Task instructions: Check each line of the entries below for the string "with"; copy every line where it appears.

-- Data to use follows --

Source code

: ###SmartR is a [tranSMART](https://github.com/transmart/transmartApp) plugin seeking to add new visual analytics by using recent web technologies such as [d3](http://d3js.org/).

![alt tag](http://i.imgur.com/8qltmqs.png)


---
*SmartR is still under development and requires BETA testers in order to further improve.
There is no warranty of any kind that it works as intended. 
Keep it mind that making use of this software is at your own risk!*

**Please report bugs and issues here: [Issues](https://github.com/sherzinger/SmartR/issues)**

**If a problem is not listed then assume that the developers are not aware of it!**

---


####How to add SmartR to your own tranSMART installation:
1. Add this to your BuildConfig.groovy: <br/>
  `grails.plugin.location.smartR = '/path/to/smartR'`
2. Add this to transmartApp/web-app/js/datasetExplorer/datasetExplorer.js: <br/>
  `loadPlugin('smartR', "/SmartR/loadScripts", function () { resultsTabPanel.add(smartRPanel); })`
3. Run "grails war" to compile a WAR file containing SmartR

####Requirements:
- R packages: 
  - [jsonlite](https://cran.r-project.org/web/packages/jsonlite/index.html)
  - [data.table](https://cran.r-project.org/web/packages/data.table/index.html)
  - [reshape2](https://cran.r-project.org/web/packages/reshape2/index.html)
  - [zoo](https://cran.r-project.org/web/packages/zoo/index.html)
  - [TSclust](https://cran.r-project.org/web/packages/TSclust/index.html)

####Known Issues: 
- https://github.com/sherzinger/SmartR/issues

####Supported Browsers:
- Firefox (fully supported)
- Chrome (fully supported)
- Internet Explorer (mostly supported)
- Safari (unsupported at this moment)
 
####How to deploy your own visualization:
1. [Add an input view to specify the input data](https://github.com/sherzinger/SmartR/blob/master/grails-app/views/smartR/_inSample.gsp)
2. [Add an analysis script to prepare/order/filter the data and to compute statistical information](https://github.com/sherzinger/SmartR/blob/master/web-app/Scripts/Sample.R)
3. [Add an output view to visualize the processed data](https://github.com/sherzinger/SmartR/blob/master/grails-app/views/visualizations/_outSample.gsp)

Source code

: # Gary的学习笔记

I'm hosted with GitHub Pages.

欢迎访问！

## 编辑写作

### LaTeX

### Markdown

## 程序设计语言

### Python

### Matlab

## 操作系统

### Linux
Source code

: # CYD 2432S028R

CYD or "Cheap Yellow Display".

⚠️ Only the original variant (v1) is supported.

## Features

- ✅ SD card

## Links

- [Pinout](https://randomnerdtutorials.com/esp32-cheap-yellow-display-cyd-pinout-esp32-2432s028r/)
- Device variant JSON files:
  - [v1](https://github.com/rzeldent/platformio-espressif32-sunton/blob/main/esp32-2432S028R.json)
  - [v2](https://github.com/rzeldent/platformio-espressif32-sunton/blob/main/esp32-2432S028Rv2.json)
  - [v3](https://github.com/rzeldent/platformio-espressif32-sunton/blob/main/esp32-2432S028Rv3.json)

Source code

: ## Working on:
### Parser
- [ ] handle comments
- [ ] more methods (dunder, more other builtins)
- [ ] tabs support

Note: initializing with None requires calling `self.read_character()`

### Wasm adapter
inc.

-- Data to use concluded --

Finished exercise:
I'm hosted with GitHub Pages.
Note: initializing with None requires calling `self.read_character()`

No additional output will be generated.